Com. v. Ford

Decision Date06 February 1888
Citation146 Mass. 131,15 N.E. 153
PartiesCOMMONWEALTH v. FORD.
CourtUnited States State Supreme Judicial Court of Massachusetts Supreme Court
COUNSEL

T. Riley, for defendant.

"The word 'crime' generally denotes an offense of a deep and atrocious dye. When the act is of an inferior degree of guilt, it is called a misdemeanor." 4 Bl.Comm. 4. This act should be construed as declaratory of the common law, except that what rendered a witness incompetent could now be given to affect his credibility only, as therein provided. It is absurd, and against all policy and humanity, that any witness, in any case, should be attacked and outraged by the introduction of a long-forgotten record; and the statute in question should not be so construed.
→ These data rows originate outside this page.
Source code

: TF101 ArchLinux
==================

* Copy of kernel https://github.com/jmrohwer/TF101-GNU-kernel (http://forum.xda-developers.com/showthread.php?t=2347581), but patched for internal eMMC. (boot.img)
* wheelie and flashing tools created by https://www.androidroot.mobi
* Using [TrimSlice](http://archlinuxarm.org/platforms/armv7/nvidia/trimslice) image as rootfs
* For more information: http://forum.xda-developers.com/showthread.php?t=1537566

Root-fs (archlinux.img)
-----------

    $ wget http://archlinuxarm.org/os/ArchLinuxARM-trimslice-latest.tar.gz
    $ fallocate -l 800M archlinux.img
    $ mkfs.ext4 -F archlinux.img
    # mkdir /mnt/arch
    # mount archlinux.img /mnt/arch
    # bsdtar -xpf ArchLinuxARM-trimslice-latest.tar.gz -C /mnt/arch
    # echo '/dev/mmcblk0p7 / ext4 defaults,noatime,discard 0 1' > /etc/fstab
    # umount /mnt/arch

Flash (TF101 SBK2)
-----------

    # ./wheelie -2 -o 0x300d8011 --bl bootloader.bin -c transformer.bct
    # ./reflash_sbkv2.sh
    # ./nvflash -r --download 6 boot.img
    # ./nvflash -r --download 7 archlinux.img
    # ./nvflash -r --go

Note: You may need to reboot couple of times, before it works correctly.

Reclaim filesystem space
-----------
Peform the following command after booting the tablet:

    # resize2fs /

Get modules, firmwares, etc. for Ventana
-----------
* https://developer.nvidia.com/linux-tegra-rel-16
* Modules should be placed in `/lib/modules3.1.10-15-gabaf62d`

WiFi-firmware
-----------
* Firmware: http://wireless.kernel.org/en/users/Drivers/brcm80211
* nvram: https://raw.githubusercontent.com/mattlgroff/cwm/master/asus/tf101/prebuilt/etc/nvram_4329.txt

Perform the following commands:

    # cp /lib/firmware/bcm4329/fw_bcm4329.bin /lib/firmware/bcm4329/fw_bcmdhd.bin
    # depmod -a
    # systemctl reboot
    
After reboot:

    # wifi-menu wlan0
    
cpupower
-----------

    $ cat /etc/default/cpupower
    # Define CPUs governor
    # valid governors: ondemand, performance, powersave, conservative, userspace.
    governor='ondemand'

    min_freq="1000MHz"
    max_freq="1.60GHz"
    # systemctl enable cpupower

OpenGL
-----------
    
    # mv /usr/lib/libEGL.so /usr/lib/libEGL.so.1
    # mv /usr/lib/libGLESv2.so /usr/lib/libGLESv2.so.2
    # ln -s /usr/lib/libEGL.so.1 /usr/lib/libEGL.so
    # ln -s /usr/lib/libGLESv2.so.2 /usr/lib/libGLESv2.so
The statute reads, "the conviction of a witness of a crime may be shown to affect his credibility;" ergo, no crime that could not possibly affect witness' credibility is competent. See 1 Greenl.Ev. § 373. If the word "crime" in this statute means any misdemeanor or offense, it covers the offense of night-walking and prostitution, and it has been decided that the commission of this offense, or "crime," is no impeachment of the credibility of a witness. Com. v. Gorham, 99 Mass. 420. Notwithstanding the decision in the case of Com. v. Bonner, 97 Mass. 587, we claim that the rule that the character of the defendant in a criminal case is not to be assailed, unless said defendant puts his character in issue, is paramount to section 19, c. 169, Pub.St., and not covered by it.
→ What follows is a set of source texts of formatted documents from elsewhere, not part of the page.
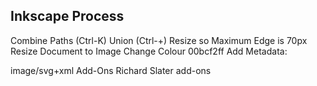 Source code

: Inkscape Process
----------------
Combine Paths (Ctrl-K)
Union (Ctrl-+)
Resize so Maximum Edge is 70px
Resize Document to Image
Change Colour 00bcf2ff
Add Metadata:

  <metadata id="metadata">
    <rdf:RDF>
      <cc:Work rdf:about="">
        <dc:format>image/svg+xml</dc:format>
        <dc:type rdf:resource="http://purl.org/dc/dcmitype/StillImage" />
        <dc:title>Add-Ons</dc:title>
        <dc:creator>Richard Slater</dc:creator>
        <dc:identifier>add-ons</dc:identifier>
      </cc:Work>
    </rdf:RDF>
  </metadata>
A.J. Waterman, Atty. Gen., for the Commonwealth, cites Com. v. Hall, 4 Allen, 305; Day v. Cooley, 118 Mass. 524; Townsend v. Pepperell, 99 Mass. 40; Brown v. Dean, 123 Mass. 254. See, also, Phillip's Case, 132 Mass. 233.

OPINION

BY THE COURT.

Under Pub.St. c. 169, § 19, the conviction of a witness of any crime, whether a felony or a misdemeanor, may be shown to affect his credibility. Com. v. Hall, 4 Allen, 305. It is to be presumed that proper instructions were given; and such instructions necessarily implied that the jury could not act by a majority, and that each juror must act upon his own convictions. The judge was not required to repeat these principles which every juror must have understood. Whether he should do so was within his discretion, and no exception lies to his refusal to give the further instructions at the time and in the form requested by the defendant. Exceptions overruled.